Tailoring the microstructure, mechanical and tribocorrosion performance of (CrNbTiAlV)N high-entropy nitride films by controlling nitrogen flow

Abstract

• The (CrNbTiAlV)N x high-entropy nitride films were fabricated by magnetron sputtering. • The films transformed from amorphous to nanocrystalline structures with the increment of nitrogen. • The tribocorrosion mechanism of the high-entropy nitride films was discussed. • The film deposited at nitrogen flow of 38 sccm exhibits the best comprehensive mechanical and tribocorrosion performance.
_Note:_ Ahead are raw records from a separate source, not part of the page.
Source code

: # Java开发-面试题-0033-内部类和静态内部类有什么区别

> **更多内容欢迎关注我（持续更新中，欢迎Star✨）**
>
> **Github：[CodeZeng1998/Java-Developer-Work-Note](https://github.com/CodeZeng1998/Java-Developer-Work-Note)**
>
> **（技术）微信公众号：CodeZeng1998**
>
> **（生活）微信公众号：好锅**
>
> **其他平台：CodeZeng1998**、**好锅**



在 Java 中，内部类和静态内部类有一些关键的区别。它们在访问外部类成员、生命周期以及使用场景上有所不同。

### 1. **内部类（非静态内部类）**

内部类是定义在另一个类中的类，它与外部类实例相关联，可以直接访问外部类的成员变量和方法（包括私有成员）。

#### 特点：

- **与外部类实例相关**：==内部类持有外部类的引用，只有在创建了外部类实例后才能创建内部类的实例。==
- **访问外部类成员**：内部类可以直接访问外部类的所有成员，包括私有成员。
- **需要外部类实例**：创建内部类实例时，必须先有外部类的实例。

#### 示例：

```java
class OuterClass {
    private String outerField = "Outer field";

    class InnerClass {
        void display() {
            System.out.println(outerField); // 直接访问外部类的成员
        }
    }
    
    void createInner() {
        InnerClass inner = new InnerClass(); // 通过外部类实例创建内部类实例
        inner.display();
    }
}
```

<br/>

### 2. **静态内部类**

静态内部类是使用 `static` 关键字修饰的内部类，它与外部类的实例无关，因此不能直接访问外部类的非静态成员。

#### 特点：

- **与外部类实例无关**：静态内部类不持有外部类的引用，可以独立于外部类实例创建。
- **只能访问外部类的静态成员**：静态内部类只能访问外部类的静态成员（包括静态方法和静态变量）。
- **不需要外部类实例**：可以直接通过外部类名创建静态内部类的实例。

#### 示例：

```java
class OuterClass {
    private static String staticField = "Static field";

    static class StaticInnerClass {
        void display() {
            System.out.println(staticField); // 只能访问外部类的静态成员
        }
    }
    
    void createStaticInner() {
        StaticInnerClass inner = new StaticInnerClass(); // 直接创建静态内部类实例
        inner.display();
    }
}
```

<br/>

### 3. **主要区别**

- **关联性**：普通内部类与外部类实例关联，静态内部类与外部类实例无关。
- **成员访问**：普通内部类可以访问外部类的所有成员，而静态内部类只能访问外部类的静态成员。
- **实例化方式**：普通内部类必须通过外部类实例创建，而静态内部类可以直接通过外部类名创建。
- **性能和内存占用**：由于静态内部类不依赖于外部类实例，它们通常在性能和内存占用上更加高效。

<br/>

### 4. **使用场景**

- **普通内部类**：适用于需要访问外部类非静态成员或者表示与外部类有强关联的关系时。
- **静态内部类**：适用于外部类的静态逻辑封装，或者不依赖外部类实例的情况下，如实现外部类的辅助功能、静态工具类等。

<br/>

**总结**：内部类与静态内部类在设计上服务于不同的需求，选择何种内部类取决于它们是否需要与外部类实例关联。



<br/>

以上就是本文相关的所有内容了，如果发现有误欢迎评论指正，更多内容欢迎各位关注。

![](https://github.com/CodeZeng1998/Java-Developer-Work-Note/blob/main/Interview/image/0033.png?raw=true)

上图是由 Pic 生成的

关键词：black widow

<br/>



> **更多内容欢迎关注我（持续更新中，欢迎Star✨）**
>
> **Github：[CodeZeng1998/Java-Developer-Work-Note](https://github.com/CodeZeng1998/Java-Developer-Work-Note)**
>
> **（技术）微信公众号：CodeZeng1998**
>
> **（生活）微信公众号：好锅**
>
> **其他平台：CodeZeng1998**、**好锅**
The (CrNbTiAlV)N x high-entropy nitride films were fabricated by adjusting nitrogen flow via magnetron sputtering. The microstructure, mechanical, electrochemical and tribocorrosion performances of the films were studied. The results show that the films transform from amorphous to nanocrystalline structure as nitrogen flow increased. The nanocrystalline films show super hardness (> 40 GPa) and adhesion strength (> 50 N). The amorphous film has a pretty anti-corrosion in static corrosion, while not in tribocorrosion condition. The film deposited at nitrogen flow of 38 sccm exhibits the optimal tribocorrosion performance in artificial seawater, with the highest open circuit potential (∼ − 0.1 V vs. Ag/AgCl), the lowest friction coefficient (∼ 0.162) and wear rate (∼ 7.48 × 10 −7 mm 3 N − 1 m − 1 ).